Building First BGP Peer

Under FRR BGP > Neighbor > Add we can now define the first neighbor that we want to establish a IPv4 BGP session with.

If you take a look at my topology diagram from part 1, or the close up picture of the topology below, I use 10.1.100.0/24 for my IPv4 point to point links. Each vlan, which represents a routed link from pfSense to the Nokia router, is a /29. I went to this because I am using two pfSense VMs, and that allows for the 3 CARP addresses needed on pfSense. CARP is a way to have a virtual floating IP – more in another post to come.
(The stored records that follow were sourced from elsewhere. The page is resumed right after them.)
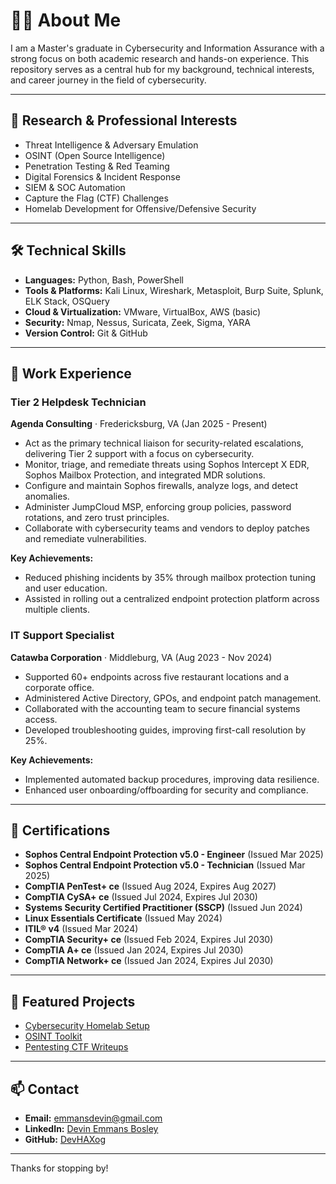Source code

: # 👨‍💻 About Me

I am a Master's graduate in Cybersecurity and Information Assurance with a strong focus on both academic research and hands-on experience. This repository serves as a central hub for my background, technical interests, and career journey in the field of cybersecurity.

---

## 🔬 Research & Professional Interests

- Threat Intelligence & Adversary Emulation  
- OSINT (Open Source Intelligence)  
- Penetration Testing & Red Teaming  
- Digital Forensics & Incident Response  
- SIEM & SOC Automation  
- Capture the Flag (CTF) Challenges  
- Homelab Development for Offensive/Defensive Security

---

## 🛠️ Technical Skills

- **Languages:** Python, Bash, PowerShell  
- **Tools & Platforms:** Kali Linux, Wireshark, Metasploit, Burp Suite, Splunk, ELK Stack, OSQuery  
- **Cloud & Virtualization:** VMware, VirtualBox, AWS (basic)  
- **Security:** Nmap, Nessus, Suricata, Zeek, Sigma, YARA  
- **Version Control:** Git & GitHub

---

## 📜 Work Experience

### Tier 2 Helpdesk Technician  
**Agenda Consulting** · Fredericksburg, VA (Jan 2025 - Present)

- Act as the primary technical liaison for security-related escalations, delivering Tier 2 support with a focus on cybersecurity.  
- Monitor, triage, and remediate threats using Sophos Intercept X EDR, Sophos Mailbox Protection, and integrated MDR solutions.  
- Configure and maintain Sophos firewalls, analyze logs, and detect anomalies.  
- Administer JumpCloud MSP, enforcing group policies, password rotations, and zero trust principles.  
- Collaborate with cybersecurity teams and vendors to deploy patches and remediate vulnerabilities.

**Key Achievements:**
- Reduced phishing incidents by 35% through mailbox protection tuning and user education.  
- Assisted in rolling out a centralized endpoint protection platform across multiple clients.

### IT Support Specialist  
**Catawba Corporation** · Middleburg, VA (Aug 2023 - Nov 2024)

- Supported 60+ endpoints across five restaurant locations and a corporate office.  
- Administered Active Directory, GPOs, and endpoint patch management.  
- Collaborated with the accounting team to secure financial systems access.  
- Developed troubleshooting guides, improving first-call resolution by 25%.

**Key Achievements:**
- Implemented automated backup procedures, improving data resilience.  
- Enhanced user onboarding/offboarding for security and compliance.

---

## 📜 Certifications

- **Sophos Central Endpoint Protection v5.0 - Engineer** (Issued Mar 2025)  
- **Sophos Central Endpoint Protection v5.0 - Technician** (Issued Mar 2025)  
- **CompTIA PenTest+ ce** (Issued Aug 2024, Expires Aug 2027)  
- **CompTIA CySA+ ce** (Issued Jul 2024, Expires Jul 2030)  
- **Systems Security Certified Practitioner (SSCP)** (Issued Jun 2024)  
- **Linux Essentials Certificate** (Issued May 2024)  
- **ITIL® v4** (Issued Mar 2024)  
- **CompTIA Security+ ce** (Issued Feb 2024, Expires Jul 2030)  
- **CompTIA A+ ce** (Issued Jan 2024, Expires Jul 2030)  
- **CompTIA Network+ ce** (Issued Jan 2024, Expires Jul 2030)

---

## 📂 Featured Projects

- [Cybersecurity Homelab Setup](https://github.com/DevHAXog/homelab)  
- [OSINT Toolkit](https://github.com/DevHAXog/osint-tools)  
- [Pentesting CTF Writeups](https://github.com/DevHAXog/ctf-writeups)  

---

## 📫 Contact

- **Email:** emmansdevin@gmail.com
- **LinkedIn:** [Devin Emmans Bosley](https://www.linkedin.com/in/devin-emmans-bosley-491bb9203/)  
- **GitHub:** [DevHAXog](https://github.com/DevHAXog)

---

Thanks for stopping by!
But this allows a fail over between the pfSense VMs and the Nokia will not need to update any BGP peer, it will simply re-establish if there is a failure.

In any case, for a simple IPv4 eBGP peer, you need 3 things:

• IP address of the neighbor
• ASN (autonomous system number)
• Route Map

The rest should be able to stay default. There are of course a lot of options in BGP. Not that I want to skip over these, but personally I like to keep pfSense simple. I’m not an expert at FRR and these options in the GUI. I like to create the complexity on the Nokia as I am just more used to it.

Lastly make sure to go to services > FRR Global > and check the “Enable” box to turn the package up.

Building peer on the Nokia router

To start out, I simply have printed the interfaces. I have standardized on naming my interfaces “to-pfsense-01-vlxxx” which the vlan corresponds to the VPRN number I use. Notice here, the IPv4 IP is 10.1.100.12 which we defined in pfSense as the neighbor earlier.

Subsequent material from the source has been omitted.